WORK REQUIRED:
For each line of the listing below that contains the string "without", copy the line.

▼▼▼

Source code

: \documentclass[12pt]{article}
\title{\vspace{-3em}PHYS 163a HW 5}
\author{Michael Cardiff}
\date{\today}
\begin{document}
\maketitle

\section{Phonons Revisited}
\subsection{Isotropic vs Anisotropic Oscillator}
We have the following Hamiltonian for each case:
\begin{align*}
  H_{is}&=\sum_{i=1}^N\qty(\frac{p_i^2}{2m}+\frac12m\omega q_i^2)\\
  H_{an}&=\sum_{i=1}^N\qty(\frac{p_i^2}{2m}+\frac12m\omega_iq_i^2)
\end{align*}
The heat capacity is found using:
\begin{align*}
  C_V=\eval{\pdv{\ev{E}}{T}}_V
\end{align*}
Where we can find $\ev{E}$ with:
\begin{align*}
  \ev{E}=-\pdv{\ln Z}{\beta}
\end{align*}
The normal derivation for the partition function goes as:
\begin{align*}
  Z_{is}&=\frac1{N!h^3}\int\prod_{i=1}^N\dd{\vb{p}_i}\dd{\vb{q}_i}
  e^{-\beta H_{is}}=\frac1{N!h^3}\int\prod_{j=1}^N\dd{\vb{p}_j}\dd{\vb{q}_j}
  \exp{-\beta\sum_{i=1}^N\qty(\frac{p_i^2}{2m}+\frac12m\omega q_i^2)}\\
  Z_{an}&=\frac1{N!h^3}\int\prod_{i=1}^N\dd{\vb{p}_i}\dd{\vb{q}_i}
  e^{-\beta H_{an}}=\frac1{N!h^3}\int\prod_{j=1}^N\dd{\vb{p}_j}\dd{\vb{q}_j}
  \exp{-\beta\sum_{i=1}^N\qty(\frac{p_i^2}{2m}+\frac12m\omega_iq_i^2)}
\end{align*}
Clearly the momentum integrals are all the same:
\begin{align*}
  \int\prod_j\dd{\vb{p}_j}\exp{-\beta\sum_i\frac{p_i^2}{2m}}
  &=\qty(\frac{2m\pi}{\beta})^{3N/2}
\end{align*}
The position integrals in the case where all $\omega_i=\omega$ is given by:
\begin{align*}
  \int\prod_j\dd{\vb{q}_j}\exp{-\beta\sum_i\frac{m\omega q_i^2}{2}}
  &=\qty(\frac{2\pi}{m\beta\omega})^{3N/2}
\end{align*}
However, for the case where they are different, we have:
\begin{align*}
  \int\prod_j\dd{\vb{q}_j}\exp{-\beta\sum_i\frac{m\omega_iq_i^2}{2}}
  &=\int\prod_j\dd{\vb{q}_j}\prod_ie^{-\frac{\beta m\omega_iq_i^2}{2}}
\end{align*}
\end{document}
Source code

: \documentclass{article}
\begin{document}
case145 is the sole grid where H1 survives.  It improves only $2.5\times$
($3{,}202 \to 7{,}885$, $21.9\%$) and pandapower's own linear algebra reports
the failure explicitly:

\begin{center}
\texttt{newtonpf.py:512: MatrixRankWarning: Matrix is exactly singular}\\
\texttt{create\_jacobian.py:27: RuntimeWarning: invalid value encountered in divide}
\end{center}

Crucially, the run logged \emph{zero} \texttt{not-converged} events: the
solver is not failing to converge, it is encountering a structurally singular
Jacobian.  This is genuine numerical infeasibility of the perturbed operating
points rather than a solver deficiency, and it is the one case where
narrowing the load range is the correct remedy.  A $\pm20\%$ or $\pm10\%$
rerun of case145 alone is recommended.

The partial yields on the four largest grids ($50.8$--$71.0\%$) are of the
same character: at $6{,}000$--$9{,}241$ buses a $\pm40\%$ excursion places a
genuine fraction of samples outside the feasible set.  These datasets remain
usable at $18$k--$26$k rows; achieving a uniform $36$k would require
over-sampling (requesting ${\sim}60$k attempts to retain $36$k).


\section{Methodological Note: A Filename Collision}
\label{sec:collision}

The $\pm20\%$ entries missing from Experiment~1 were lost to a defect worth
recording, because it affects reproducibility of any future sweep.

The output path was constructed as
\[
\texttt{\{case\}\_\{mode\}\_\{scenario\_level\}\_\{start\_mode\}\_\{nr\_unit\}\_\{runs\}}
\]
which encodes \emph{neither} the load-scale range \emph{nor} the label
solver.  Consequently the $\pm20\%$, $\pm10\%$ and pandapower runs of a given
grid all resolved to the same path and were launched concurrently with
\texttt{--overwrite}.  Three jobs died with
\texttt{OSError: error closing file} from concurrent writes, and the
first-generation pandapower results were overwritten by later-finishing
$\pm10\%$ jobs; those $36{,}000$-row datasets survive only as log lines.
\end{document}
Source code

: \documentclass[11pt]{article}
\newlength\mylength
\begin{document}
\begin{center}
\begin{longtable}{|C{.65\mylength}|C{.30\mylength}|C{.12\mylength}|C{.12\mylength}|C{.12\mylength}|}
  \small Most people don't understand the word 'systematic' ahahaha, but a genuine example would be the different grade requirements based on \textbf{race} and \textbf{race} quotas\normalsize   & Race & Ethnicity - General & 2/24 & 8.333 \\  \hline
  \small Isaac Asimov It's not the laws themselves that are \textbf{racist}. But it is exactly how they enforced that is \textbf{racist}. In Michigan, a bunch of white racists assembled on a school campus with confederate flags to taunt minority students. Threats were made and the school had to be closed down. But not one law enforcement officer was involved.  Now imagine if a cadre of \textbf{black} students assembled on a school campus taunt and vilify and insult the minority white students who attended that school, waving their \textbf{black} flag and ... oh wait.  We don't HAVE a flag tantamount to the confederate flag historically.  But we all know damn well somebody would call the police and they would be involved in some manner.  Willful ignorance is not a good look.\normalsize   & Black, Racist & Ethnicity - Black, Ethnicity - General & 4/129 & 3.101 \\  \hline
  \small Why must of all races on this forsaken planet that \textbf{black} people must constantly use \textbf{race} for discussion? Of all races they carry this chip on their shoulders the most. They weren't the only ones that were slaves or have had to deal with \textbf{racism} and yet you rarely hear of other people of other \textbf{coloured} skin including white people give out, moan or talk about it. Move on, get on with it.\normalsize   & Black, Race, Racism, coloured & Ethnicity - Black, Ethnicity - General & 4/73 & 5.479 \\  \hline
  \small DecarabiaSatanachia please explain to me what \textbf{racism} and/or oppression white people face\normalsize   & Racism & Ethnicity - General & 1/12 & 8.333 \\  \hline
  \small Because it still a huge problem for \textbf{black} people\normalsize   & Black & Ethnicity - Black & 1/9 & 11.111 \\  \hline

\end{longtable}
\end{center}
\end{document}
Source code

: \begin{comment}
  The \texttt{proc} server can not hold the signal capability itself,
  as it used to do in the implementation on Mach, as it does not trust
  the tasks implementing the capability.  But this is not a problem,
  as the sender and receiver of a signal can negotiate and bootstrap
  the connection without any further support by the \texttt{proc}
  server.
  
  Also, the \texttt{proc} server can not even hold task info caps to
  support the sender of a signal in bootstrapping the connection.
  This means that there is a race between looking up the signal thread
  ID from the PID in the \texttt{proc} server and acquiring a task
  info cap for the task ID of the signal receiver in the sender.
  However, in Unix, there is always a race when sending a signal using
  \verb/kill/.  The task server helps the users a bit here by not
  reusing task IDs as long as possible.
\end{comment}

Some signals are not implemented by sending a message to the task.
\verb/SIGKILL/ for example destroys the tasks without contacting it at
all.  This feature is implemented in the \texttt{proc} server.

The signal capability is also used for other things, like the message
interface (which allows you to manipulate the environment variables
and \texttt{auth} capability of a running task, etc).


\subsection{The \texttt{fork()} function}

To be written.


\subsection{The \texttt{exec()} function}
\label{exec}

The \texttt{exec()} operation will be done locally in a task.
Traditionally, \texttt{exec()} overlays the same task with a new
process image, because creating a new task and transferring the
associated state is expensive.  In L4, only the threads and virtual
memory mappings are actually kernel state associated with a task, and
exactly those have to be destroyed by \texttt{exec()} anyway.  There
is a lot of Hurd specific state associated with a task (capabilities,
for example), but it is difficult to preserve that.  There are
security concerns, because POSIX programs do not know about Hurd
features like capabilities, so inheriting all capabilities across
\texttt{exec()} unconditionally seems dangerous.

▲▲▲

REPLY:
  the connection without any further support by the \texttt{proc}
\verb/SIGKILL/ for example destroys the tasks without contacting it at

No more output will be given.